The nation’s political leadership of both parties utilizes the Pentagon as a job creation program for their states or districts, Democrats often want a leaner Defense department and want weapons systems reduced except when it targets their state or district. Republican’s want greater defense spending without any forethought on how that money is spent and on what weapon’s program.

Then you have many members of Congress, Senate and their staffs upon leaving government service often obtain positions with many of the major defense contractors, this includes retired generals. Case in point is current Secretary of Defense Lloyd Austin upon retiring from the military in 2016, joined the boards of major U.S. companies including Raytheon Technologies, a major defense contractor.

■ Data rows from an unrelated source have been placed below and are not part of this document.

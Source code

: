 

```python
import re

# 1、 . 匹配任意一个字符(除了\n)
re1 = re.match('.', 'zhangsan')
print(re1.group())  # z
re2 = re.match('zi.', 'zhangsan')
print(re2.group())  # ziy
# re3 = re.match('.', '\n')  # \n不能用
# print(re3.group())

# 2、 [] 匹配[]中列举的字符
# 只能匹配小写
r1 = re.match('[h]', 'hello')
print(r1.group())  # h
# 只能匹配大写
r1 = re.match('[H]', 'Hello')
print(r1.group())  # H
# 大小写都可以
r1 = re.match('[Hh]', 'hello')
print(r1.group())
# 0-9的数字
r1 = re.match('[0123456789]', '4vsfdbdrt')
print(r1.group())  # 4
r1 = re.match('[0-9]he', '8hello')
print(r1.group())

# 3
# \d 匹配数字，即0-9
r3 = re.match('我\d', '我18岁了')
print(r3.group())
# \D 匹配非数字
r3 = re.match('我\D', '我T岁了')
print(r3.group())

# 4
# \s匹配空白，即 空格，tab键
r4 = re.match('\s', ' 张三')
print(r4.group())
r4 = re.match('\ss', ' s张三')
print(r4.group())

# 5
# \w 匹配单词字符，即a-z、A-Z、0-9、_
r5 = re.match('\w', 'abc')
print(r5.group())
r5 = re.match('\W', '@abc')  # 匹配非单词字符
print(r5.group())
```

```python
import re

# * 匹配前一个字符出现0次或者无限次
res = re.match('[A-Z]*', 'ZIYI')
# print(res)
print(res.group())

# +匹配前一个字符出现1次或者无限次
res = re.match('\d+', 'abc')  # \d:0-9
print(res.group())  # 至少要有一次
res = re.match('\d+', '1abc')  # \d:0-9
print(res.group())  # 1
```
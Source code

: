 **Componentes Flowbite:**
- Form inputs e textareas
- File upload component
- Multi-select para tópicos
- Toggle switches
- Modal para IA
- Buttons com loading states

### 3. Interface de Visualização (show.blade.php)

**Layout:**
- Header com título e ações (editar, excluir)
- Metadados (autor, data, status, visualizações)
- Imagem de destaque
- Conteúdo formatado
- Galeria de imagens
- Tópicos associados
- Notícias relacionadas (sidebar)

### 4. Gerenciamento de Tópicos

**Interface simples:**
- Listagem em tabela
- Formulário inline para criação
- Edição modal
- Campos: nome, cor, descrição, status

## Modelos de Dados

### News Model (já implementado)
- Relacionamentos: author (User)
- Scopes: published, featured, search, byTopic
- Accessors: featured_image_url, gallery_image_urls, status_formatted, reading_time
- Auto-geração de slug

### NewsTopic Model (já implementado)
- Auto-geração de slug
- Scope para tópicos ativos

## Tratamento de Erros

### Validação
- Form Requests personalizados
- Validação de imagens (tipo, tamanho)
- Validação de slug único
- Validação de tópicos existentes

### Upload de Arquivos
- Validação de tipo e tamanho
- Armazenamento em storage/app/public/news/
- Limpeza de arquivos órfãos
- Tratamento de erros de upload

He follows the same trajectory as other former senior military commanders, who obtained lucrative defense assignments with many leading defense contractors.

Cordesman also mentioned that “The cost of U.S. defense has escalated far beyond $700 billion a year without any clear sense of direction, and it has done so at a time when even the highest estimates of Chinese spending do not go beyond $250 billion and estimates of Russian spending rarely go beyond $62 billion. There are no areas where increases in spending have been publicly tied to net assessments of the threat or to the comparative effectiveness of each side’s military spending.”

To date there has been no future strategic defense strategy, and nothing of future strategy, with the only changes being recommended coming from the combatant commands instead of the nation’s military leadership of the Joint Chiefs of Staff or the heavy bureaucratic Office of the Secretary of Defense.

The time has come to institute a 21st century reform that encompasses all federal spending and that includes overhauling the antiquated acquisition and procurement of the Department of Defense.

National defense and political leaders need to revert back to the mission statement of the Department of Defense which states; “It’s responsible for providing the military forces needed to deter war and protect the security of our country.”

Any national defense budget must meet one requirement, how does this provide the military forces needed to deter war and protect the security of our country? The Department of Defense spends just over $800 billion, but is the U.S. spending wisely or is there programs that could be eliminated, are there duplication between services that can be consolidated; do we need everything currently allocated?

Admiral Davidson gave his recommendations on what is needed to prevent a conflict in Asia, but are the nation’s military and political leaders listening?

If the nation’s defense resources are wasted on parochial spending that lacks strategic thought on how the U.S. military fights the next conflict, or if the U.S. military continues on this woke ideology of diversity, equity and inclusion over warfighting we fail to prepare for the next war, and we will lose!